The Holy House of Walsingham was an exact copy
of of the home in which the Annunciation occurred. The chapel was founded in the
time of Edward the Confessor, about 1053, the earliest deeds naming Richeldis,
the mother of Geoffrey of Favraches as the founder. In 1169, Geoffrey granted
'to God and St. Mary and to Edwy his clerk the chapel of our Lady' which his
mother had founded at Walsingham with the intention that Edwy should found a
priory. These gifts were, shortly afterwards, confirmed to the Austin Canons of
Walsingham by Robert de Brucurt and Roger, earl of Clare.
By 1500, Our Lady of Walsingham had become one
of the greatest religious centres in England, and Europe, together with
Glastonbury and Canterbury. It became the third most popular place of pilgrimage
next to Rome and Compostella, Spain.
The suppression of Walsingham came late in
1538. The Protestant bishop Latimer wrote of the image of Mary that "She hath
been the Devil's instrument, I fear, to bring many to eternal fire; now she
herself with her older sister of Walsingham, her younger sister of Ipswich, and
their two sisters of Doncaster and Penrhys will make a jolly muster in
Smithfield. They would not be all day in burning". Horrid words that reveal the
hate of early Anglicans for images and for the Blessed Virgin.

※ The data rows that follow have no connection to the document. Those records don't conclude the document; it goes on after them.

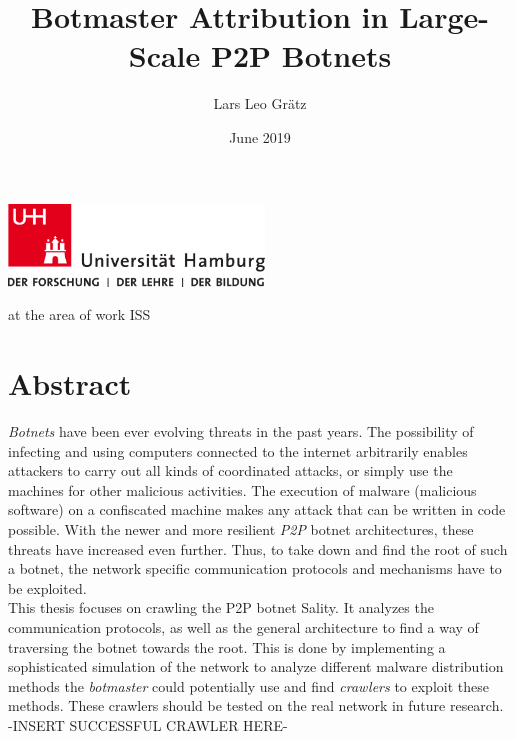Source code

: \documentclass{article}
\title{Botmaster Attribution in Large-Scale P2P Botnets}
\author{Lars Leo Grätz}
\date{June 2019}
\begin{document}
\begin{titlepage}
\includegraphics[width=6.8cm]{logos/up-uhh-logo-u-2010-u-farbe-u-rgb.pdf}
\begin{center}\Large
    \vfill
    \makeatletter
    {\Large\textsf{\textbf{\@title}}\par}
    \makeatother
    \bigskip
    at the area of work ISS \par
    \bigskip
    \makeatletter
    {\@author} \par
    \makeatother
    \bigskip
    \makeatletter
    {\@date}
    \makeatother
    \vfill
    \vfill
\end{center}
\end{titlepage}

\section*{Abstract}
\emph{Botnets} have been ever evolving threats in the past years. The possibility of infecting and using computers connected to the internet arbitrarily enables attackers to carry out all kinds of coordinated attacks, or simply use the machines for other malicious activities. The execution of malware (malicious software) on a confiscated machine makes any attack that can be written in code possible. With the newer and more resilient \emph{P2P} botnet architectures, these threats have increased even further. Thus, to take down and find the root of such a botnet, the network specific communication protocols and mechanisms have to be exploited. \\

This thesis focuses on crawling the P2P botnet Sality. It analyzes the communication protocols, as well as the general architecture to find a way of traversing the botnet towards the root. This is done by implementing a sophisticated simulation of the network to analyze different malware distribution methods the \emph{botmaster} could potentially use and find \emph{crawlers} to exploit these methods. These crawlers should be tested on the real network in future research.
-INSERT SUCCESSFUL CRAWLER HERE-

\newpage

\tableofcontents

\newpage
\end{document}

King Henry VIII approved for the image of Our
Lady of Walsingham to be burned. This confirms that Henry VIII was an impious
and perfidious tyrant. Those who claim that Henry VIII remained Catholic "in his
heart" are deceived. He was a murderous and adulterous man who mocked the
papacy.
"It was the month of July, the images of Our
Lady of Walsingham and Ipswich were brought up to London with all the jewels
that hung around them, at the King's commandment, and divers other images, both
in England and Wales, that were used for common pilgrimage...and they were burnt
at Chelsea by my Lord Privy Seal".
In 1897 Pope Leo XIII re-established the
restored 14th century Slipper Chapel as a Roman Catholic shrine, now the centre
of the National Shrine of Our Lady of Walsingham. The Holy House had been
rebuilt at the Church of the Annunciation at King's Lynn.
There is a prophecy that when England returns
to Our Lady of Walsingham, Our Lady will return to England. It seems, then, that
this Marian shrine is intimately associated with the spiritual health of Merry
Ol' England.
Our Lady of Walsingham, pray for us.